This study focuses on the dynamics of the ecological risk threshold in the upper Yangtze River under multi-reservoir joint water diversion conditions. Using a system dynamics approach, we developed a dynamic simulation model that integrates ecological risk threshold determination, eco-hydrological risk propagation, habitat suitability variation, and aquatic environmental carrying capacity. The model emphasizes the evolutionary patterns of four core ecological indicators—upper-reach ecological risk threshold, eco-hydrological risk level, habitat ecological risk level, and aquatic environmental ecological risk level. It reveals multiple feedback pathways linking water diversion, eco-hydrological conditions, and ecological risk, and conducts systematic simulations and comparative analyses across five scenarios (S0–S4). The main conclusions are as follows:
(1)
Simulation results indicate that the upper-reach ecological risk threshold exhibits distinct upstream–downstream propagation characteristics under different scenarios. The core mechanism can be conceptualized as a closed-loop structure of “water diversion strategy optimization → improvement of ecological flow and water quality conditions → reduction of ecological risk levels → expansion of threshold margins → feedback to enhance scheduling precision,” thereby achieving intrinsic coupling between ecological security and efficient water resource utilization.
(2)
Scenario comparisons show that:
① S1 (Outflow Optimization) most directly reduces eco-hydrological risk levels, with particularly notable improvements in the ecological risk threshold during the dry season, though it is less effective in mitigating aquatic environmental risks.
② S2 (Water Level Regulation) stabilizes reservoir water levels and moderates flow fluctuations, effectively lowering habitat ecological risks, but with smaller gains in the overall ecological risk threshold compared to S1 and S4.
③ S3 (Enhanced Ecological Diversion) performs best in reducing aquatic environmental risks, significantly improving downstream water quality, although it may exert pressure on upstream water level stability.
④ S4 (Comprehensive Scheduling Optimization) achieves balanced improvements across all four key indicators, resulting in the highest ecological risk threshold by the end of the simulation, concurrent reductions in both eco-hydrological and aquatic environmental risks, and superior overall adaptability relative to single-measure scenarios.
(3)
Overall, the improvement of the upper-reach ecological risk threshold cannot be achieved through single-mechanism regulation. Instead, it requires coordinated interventions targeting hydrological processes, ecological flow assurance, and water use structure. The findings suggest that ecological risk mitigation in multi-reservoir systems is fundamentally a problem of multi-dimensional coupling regulation, where the effectiveness of management strategies depends on their ability to simultaneously influence hydrodynamic stability, habitat conditions, and water quality processes. This highlights the necessity of adopting integrated scheduling frameworks to achieve long-term ecological resilience and system stability.

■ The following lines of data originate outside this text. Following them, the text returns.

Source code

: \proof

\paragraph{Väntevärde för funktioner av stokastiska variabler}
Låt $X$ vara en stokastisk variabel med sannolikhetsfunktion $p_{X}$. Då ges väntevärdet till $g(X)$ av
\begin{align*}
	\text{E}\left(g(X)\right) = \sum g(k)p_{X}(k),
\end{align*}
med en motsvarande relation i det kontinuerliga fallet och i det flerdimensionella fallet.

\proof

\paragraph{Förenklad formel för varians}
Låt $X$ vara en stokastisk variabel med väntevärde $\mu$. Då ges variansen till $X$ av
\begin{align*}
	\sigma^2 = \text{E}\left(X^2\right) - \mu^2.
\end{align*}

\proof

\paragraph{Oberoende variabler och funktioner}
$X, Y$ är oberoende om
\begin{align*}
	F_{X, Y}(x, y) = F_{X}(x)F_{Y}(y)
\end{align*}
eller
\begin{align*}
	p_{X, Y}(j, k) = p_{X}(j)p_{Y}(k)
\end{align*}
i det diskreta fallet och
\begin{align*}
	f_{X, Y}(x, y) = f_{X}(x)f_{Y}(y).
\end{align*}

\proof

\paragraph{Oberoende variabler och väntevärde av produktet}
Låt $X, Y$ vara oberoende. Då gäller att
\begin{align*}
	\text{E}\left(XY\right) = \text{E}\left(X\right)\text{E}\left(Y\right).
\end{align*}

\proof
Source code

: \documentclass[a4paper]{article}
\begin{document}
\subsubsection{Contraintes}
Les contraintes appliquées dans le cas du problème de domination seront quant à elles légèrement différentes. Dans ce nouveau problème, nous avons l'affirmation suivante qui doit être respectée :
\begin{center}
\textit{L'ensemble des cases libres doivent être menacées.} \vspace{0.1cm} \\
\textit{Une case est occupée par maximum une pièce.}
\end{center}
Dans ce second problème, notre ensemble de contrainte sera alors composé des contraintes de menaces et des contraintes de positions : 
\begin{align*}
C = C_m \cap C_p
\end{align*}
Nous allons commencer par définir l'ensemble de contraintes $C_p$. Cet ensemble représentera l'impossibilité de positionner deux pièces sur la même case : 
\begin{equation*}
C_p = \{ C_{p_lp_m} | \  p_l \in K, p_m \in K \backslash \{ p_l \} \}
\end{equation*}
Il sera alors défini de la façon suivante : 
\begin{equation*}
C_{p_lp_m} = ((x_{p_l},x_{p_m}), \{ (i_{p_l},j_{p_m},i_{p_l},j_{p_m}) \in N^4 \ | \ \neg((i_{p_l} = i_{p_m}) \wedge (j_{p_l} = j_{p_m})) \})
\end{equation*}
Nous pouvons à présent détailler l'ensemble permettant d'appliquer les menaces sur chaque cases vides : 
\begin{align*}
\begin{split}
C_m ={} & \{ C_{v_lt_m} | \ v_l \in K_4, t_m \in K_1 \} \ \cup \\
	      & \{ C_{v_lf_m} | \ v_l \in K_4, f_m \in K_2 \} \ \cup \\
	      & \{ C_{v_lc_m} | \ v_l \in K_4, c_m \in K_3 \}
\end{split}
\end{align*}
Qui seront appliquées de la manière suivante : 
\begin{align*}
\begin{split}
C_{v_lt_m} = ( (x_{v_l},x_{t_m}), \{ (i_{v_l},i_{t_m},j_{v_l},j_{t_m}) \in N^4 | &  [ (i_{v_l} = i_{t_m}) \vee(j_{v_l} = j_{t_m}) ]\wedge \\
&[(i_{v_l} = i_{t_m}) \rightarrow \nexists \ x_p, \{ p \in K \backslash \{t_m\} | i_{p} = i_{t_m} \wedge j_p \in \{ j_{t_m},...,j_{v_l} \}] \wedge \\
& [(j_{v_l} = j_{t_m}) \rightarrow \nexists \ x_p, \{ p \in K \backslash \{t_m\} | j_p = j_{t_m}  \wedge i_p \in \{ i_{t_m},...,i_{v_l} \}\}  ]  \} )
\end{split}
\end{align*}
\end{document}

5.2. Policy Recommendations and Limitations

(a)
Policy Recommendations
(1)
Implement phased ecological risk control: Establish minimum ecological flow and water quality thresholds for ecologically sensitive periods (e.g., fish spawning season, dry season) and integrate S1 outflow optimization with S3 ecological diversion to reduce synchronous peaks in eco-hydrological and aquatic environmental risks.
(2)
Optimize coordinated control of water level and ecological flow: Apply S2 water level regulation to reduce habitat disturbances from reservoir level fluctuations, and combine with the S4 comprehensive scheduling mode to maintain dynamic equilibrium of water levels and flows across the entire basin.
(3)
Establish cross-basin ecological risk joint prevention mechanisms: Integrate reservoir operation, fisheries protection, and water environment monitoring into a unified scheduling and evaluation platform, forming a multi-department collaborative ecological risk prevention and control system.
(b)
Limitations and Future Directions
(1)
The current model does not incorporate the impact of extreme climate events (e.g., sudden floods or prolonged droughts) on the ecological risk threshold. Future work should integrate climate scenario simulations for risk forecasting.
(2)
The model is primarily based on macro-scale hydrological and ecological risk indicators and does not capture micro-scale hydrodynamic processes within specific habitats. Subsequent research could employ high-resolution hydrodynamic–ecological coupled models to enhance spatial granularity.
(3)
Current ecological risk assessment mainly relies on hydrological and water quality conditions, without fully considering biodiversity and ecosystem structural changes. Future studies could introduce a multi-indicator integrated evaluation framework to achieve holistic “water quantity–water quality–biology” risk analysis.

Author Contributions

Conceptualization, Z.Z. and Y.L. (Yong Li); methodology, Z.Z. and P.T.; software, H.Y. and Y.P.; validation, Z.M., J.L. and L.N.; formal analysis, H.Y. and Y.P.; investigation, P.T. and Z.M.; resources, Y.L. (Yong Li) and Y.L. (Yun Lu); data curation, Y.P. and L.N.; writing—original draft preparation, Z.Z. and H.Y.; writing—review and editing, Y.L. (Yong Li), P.T. and Y.L. (Yun Lu); visualization, H.Y. and Y.P.; supervision, Y.L. (Yong Li) and Y.L. (Yun Lu); project administration, Y.L. (Yong Li); funding acquisition, J.L. All authors have read and agreed to the published version of the manuscript.

Funding

This research was funded by the National Key Research and Development Program of China (Grant No. 2022YFC3202403). And The APC was funded by the same.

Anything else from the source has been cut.